**Source information**
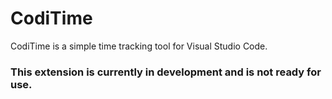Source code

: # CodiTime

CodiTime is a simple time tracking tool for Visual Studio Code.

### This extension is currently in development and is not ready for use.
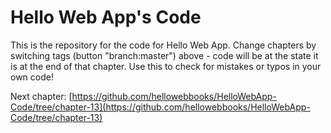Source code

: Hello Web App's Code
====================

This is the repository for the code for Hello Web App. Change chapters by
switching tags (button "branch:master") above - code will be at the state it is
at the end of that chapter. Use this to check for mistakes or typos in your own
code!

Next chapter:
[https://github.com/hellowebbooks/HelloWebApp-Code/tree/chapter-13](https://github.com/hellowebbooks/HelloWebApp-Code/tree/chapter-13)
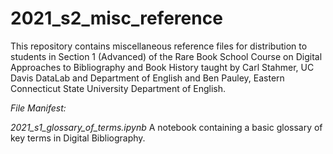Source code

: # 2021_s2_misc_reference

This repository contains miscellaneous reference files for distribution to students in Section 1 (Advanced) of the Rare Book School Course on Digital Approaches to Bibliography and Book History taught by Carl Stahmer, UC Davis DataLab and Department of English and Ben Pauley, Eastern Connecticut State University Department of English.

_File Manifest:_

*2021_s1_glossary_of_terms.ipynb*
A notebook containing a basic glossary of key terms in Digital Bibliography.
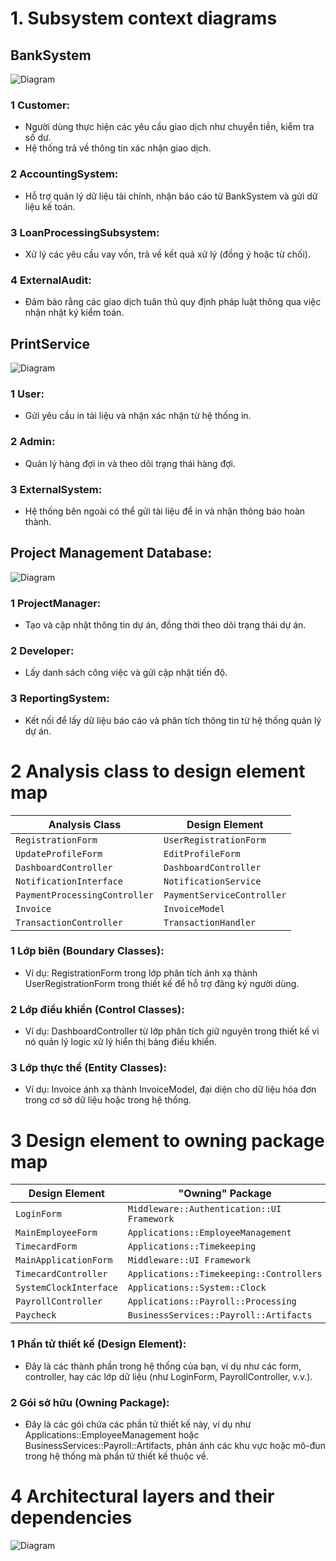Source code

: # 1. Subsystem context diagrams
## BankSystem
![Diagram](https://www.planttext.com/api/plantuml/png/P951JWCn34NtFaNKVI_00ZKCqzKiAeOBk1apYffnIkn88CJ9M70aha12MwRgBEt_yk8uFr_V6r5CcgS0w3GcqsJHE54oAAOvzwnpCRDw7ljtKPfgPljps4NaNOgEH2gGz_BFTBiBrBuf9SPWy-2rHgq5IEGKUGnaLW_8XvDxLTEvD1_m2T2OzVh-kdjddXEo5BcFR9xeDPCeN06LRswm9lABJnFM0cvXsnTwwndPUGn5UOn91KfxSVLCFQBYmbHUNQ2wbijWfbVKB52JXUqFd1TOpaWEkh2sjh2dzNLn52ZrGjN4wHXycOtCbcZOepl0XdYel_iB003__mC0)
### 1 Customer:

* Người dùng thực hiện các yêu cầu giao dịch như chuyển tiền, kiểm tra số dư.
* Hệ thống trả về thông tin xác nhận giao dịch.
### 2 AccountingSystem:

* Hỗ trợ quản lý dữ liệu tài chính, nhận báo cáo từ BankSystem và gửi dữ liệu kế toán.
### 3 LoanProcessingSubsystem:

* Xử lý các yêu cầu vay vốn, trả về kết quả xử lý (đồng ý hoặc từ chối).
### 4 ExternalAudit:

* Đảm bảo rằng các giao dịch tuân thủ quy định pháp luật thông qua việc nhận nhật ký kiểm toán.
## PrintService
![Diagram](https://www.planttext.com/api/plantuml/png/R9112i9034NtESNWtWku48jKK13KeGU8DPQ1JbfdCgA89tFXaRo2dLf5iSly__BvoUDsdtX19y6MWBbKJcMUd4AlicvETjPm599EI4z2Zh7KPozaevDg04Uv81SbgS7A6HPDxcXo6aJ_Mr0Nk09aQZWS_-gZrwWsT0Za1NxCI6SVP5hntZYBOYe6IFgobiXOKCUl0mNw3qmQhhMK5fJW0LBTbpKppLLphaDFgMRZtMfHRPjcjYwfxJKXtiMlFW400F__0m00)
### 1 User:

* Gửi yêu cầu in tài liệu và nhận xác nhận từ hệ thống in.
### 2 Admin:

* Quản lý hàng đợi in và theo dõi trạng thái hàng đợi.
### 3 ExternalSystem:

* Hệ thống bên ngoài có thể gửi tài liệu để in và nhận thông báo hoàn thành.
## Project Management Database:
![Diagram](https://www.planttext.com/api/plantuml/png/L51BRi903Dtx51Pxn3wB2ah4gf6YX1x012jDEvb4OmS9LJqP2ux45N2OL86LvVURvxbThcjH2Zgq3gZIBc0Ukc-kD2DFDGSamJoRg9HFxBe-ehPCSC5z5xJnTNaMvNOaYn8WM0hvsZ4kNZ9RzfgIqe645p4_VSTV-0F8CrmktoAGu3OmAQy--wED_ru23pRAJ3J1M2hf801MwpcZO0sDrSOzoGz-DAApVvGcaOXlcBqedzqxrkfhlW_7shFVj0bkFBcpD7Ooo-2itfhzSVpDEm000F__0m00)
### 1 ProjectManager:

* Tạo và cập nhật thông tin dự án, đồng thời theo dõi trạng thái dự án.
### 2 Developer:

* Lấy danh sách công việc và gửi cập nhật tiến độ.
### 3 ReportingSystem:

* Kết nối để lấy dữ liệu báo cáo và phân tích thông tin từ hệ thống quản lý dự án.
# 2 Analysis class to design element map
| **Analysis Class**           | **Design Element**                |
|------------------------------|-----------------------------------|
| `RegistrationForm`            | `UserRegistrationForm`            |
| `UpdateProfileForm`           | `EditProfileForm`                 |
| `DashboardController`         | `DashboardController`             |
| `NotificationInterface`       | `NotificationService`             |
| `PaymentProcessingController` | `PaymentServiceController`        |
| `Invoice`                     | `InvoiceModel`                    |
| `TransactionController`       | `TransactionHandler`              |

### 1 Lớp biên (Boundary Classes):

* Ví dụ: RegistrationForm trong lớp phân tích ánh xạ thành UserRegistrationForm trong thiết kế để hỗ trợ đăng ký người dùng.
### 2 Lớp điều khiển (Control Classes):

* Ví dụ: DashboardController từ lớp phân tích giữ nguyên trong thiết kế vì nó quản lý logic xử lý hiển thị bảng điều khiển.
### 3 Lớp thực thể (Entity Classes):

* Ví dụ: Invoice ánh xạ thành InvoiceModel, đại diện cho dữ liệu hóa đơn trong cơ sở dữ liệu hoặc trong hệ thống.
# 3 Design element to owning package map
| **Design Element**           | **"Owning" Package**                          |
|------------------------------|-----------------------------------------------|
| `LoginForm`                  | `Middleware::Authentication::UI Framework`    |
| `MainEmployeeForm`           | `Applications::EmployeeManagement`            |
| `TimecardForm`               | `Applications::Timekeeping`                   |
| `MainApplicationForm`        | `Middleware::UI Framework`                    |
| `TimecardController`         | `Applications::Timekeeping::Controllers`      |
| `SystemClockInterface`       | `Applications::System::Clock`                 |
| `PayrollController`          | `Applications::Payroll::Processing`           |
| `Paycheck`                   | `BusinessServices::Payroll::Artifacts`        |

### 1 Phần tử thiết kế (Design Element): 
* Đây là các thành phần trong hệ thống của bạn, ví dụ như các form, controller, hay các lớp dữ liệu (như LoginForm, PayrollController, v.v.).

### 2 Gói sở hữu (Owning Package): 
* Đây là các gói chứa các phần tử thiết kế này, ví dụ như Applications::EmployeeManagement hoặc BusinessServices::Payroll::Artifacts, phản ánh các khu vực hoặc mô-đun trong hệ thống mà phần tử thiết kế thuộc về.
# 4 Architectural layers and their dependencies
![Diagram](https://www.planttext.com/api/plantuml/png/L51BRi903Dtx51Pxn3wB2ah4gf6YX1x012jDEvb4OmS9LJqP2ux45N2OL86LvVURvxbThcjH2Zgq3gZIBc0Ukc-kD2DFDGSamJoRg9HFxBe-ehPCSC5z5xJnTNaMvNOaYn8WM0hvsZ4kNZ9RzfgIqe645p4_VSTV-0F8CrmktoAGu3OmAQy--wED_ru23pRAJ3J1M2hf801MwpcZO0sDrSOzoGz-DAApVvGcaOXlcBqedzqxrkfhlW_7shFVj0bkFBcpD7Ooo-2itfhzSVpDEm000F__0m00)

---

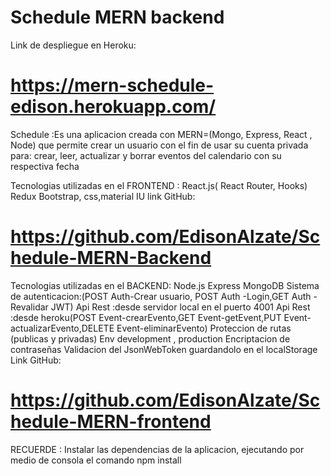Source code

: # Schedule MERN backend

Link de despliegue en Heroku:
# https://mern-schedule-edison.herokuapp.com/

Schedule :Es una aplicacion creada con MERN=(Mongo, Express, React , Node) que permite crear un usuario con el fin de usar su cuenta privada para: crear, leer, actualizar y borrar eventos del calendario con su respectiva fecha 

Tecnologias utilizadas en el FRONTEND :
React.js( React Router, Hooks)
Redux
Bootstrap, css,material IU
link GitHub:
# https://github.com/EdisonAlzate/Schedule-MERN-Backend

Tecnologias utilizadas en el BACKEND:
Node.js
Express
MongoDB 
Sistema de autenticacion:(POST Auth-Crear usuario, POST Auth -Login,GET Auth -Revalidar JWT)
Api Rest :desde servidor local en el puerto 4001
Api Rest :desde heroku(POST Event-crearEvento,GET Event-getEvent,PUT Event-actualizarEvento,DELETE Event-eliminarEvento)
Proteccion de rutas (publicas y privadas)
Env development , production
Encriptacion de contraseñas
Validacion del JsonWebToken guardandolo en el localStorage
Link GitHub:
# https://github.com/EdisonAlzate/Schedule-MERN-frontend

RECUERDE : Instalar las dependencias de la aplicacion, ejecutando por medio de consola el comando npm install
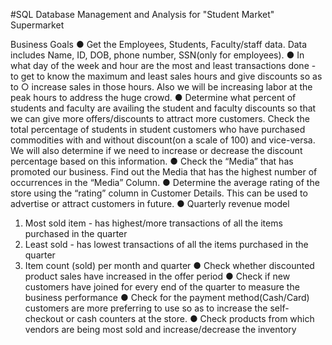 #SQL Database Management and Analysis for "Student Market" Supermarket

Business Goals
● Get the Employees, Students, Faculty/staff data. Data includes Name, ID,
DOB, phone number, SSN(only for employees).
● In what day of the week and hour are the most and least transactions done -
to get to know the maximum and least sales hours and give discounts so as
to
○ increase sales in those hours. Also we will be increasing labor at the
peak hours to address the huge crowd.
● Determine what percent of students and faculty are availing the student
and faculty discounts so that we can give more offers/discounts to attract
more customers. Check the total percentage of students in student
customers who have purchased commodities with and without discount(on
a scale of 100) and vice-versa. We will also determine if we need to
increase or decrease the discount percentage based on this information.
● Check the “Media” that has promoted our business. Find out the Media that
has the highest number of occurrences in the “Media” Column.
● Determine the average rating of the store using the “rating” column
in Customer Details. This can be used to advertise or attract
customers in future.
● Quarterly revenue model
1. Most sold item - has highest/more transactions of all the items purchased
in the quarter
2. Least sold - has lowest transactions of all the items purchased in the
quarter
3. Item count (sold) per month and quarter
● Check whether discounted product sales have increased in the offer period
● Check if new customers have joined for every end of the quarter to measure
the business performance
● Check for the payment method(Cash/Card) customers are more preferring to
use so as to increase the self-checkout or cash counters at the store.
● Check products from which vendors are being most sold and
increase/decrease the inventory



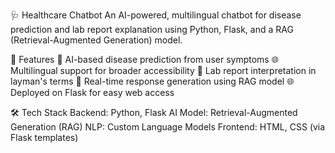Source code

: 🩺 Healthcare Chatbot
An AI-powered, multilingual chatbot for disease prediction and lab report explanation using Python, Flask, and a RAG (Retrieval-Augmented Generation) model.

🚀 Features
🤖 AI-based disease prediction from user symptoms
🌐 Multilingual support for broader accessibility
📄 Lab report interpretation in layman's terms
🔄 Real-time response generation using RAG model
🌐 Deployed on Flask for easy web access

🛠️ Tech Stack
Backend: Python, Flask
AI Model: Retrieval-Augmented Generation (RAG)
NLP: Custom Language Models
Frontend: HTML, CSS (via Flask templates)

==

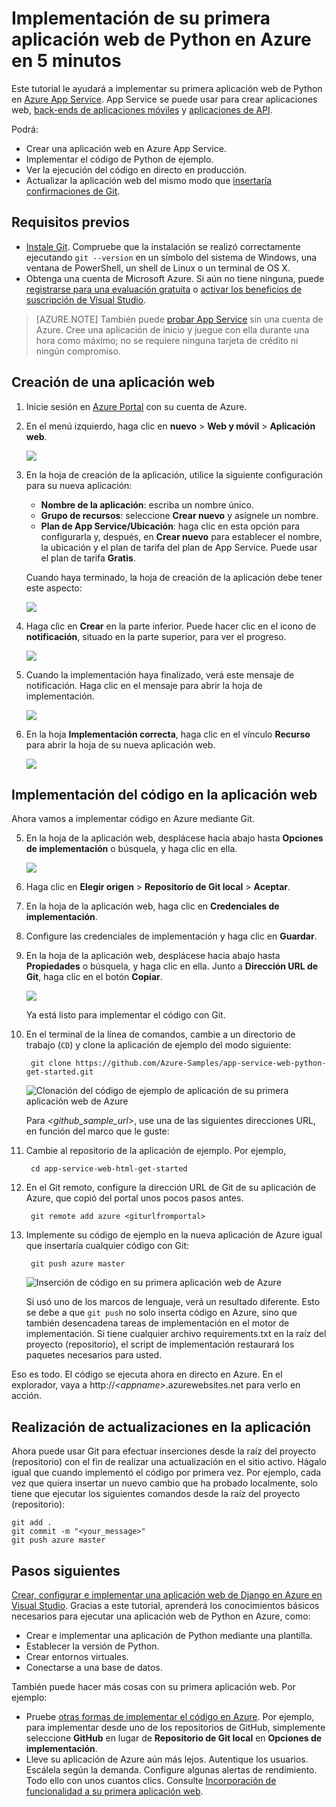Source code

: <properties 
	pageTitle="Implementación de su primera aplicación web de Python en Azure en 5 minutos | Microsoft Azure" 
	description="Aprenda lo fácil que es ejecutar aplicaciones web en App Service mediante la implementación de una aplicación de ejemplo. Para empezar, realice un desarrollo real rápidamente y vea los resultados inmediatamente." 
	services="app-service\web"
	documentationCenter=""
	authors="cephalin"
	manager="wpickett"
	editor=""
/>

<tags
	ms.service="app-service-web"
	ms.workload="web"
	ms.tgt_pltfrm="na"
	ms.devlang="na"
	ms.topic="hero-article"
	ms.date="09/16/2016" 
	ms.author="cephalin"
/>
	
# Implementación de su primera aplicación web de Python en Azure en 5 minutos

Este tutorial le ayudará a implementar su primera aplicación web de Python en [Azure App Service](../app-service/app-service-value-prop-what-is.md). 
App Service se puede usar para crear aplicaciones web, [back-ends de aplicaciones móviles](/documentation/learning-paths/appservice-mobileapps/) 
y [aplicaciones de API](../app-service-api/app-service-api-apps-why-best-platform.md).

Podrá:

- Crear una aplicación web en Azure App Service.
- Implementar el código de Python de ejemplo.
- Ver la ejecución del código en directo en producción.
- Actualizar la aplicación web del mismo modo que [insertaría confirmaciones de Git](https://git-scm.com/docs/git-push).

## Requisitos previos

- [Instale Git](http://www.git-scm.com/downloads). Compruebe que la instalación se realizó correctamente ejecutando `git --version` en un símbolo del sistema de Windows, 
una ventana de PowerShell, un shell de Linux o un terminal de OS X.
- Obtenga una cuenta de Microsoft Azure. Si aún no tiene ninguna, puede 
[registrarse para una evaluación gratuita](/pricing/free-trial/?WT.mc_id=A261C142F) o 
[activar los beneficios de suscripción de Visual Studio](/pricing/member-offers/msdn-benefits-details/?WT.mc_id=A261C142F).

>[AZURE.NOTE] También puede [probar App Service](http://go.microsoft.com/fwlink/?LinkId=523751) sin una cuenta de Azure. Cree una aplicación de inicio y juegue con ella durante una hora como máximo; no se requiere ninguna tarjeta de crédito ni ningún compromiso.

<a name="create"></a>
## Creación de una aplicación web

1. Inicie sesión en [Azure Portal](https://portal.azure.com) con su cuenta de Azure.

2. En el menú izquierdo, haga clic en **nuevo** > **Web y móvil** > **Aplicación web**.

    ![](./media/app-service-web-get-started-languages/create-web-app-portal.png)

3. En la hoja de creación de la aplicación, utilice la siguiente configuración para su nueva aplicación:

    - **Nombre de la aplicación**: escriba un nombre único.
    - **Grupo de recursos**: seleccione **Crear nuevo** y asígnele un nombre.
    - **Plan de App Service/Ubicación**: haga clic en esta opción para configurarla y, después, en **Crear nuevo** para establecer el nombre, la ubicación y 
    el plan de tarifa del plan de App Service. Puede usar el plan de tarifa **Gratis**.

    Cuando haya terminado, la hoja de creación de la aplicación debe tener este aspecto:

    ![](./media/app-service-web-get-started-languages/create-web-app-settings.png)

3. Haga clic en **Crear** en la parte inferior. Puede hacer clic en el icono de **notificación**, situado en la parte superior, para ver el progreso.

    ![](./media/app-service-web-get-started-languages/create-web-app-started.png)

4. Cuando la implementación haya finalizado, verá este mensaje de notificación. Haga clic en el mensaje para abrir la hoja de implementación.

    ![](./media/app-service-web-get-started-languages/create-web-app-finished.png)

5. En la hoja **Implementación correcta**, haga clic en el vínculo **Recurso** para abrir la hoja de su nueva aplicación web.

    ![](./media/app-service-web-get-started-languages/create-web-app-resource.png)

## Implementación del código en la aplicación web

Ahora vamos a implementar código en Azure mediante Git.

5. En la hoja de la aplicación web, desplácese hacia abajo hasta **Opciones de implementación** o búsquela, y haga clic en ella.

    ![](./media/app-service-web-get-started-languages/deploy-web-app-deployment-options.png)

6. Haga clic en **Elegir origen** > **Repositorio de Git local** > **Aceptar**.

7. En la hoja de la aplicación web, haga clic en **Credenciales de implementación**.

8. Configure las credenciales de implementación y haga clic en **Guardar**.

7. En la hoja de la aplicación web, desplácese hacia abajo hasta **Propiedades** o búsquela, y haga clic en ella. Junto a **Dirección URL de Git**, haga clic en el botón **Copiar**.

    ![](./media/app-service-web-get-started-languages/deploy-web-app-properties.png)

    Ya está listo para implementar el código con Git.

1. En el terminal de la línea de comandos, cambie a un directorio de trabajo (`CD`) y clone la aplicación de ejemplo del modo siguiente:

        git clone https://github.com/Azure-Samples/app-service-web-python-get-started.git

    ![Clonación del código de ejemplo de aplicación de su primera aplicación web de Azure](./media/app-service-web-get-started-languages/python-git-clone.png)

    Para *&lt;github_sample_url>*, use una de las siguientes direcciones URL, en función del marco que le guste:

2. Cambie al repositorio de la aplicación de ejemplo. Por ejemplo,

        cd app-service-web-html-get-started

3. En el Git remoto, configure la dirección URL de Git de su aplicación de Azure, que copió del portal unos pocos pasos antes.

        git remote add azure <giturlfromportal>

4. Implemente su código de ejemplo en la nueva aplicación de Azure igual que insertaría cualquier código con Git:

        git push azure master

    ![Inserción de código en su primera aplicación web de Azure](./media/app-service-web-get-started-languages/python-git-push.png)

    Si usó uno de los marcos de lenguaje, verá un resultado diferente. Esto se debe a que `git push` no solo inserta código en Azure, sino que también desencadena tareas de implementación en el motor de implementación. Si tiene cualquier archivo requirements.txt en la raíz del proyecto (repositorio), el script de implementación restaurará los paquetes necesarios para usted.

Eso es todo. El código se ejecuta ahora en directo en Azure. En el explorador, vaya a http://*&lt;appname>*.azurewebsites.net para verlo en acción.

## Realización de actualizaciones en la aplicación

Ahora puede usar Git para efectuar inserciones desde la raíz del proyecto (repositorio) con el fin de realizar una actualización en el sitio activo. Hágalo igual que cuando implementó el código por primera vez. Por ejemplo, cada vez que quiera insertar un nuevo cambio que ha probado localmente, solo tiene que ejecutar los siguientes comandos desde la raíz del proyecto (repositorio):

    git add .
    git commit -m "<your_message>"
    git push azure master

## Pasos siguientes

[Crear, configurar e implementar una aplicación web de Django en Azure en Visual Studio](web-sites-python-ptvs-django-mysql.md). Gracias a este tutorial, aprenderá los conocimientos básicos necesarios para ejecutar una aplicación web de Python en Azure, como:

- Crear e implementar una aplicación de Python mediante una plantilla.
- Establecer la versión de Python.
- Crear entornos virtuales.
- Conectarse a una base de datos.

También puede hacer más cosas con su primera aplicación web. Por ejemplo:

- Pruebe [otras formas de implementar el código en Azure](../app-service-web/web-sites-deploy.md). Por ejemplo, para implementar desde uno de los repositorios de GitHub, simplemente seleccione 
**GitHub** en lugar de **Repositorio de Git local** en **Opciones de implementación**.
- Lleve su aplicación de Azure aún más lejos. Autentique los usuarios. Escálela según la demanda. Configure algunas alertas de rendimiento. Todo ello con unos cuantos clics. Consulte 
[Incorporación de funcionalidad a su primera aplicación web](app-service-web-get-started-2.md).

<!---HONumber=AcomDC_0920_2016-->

**What this task involves**
The answer must be the lines above from the one containing "Quarterly revenue model" through the one containing "for broader accessibility", reproduced exactly, with no pictures and nothing else.

**Answer to the problem**
● Quarterly revenue model
1. Most sold item - has highest/more transactions of all the items purchased
in the quarter
2. Least sold - has lowest transactions of all the items purchased in the
quarter
3. Item count (sold) per month and quarter
● Check whether discounted product sales have increased in the offer period
● Check if new customers have joined for every end of the quarter to measure
the business performance
● Check for the payment method(Cash/Card) customers are more preferring to
use so as to increase the self-checkout or cash counters at the store.
● Check products from which vendors are being most sold and
increase/decrease the inventory



Source code

: 🩺 Healthcare Chatbot
An AI-powered, multilingual chatbot for disease prediction and lab report explanation using Python, Flask, and a RAG (Retrieval-Augmented Generation) model.

🚀 Features
🤖 AI-based disease prediction from user symptoms
🌐 Multilingual support for broader accessibility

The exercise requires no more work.